*PROBLEM*. Give back each line of the material that contains the word "this".

——————

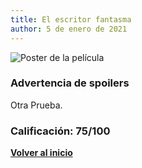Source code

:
 ```yaml
---
title: El escritor fantasma
author: 5 de enero de 2021
---
```


![](https://m.media-amazon.com/images/M/MV5BMTI3NzMwMzkyNV5BMl5BanBnXkFtZTcwODk4NjQxMw@@._V1_.jpg  "Poster de la película")

### Advertencia de spoilers

Otra Prueba.

### Calificación: 75/100

[**Volver al inicio**](../index.html)

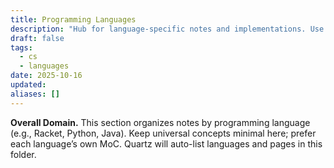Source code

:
 ```yaml
---
title: Programming Languages
description: "Hub for language-specific notes and implementations. Use this area for per-language MoCs and shared syntax/semantics conventions."
draft: false
tags:
  - cs
  - languages
date: 2025-10-16
updated:
aliases: []
---
```

**Overall Domain.** This section organizes notes by programming language (e.g., Racket, Python, Java). Keep universal concepts minimal here; prefer each language’s own MoC. Quartz will auto-list languages and pages in this folder.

——————

*TASK OUTPUT*.
description: "Hub for language-specific notes and implementations. Use this area for per-language MoCs and shared syntax/semantics conventions."
**Overall Domain.** This section organizes notes by programming language (e.g., Racket, Python, Java). Keep universal concepts minimal here; prefer each language’s own MoC. Quartz will auto-list languages and pages in this folder.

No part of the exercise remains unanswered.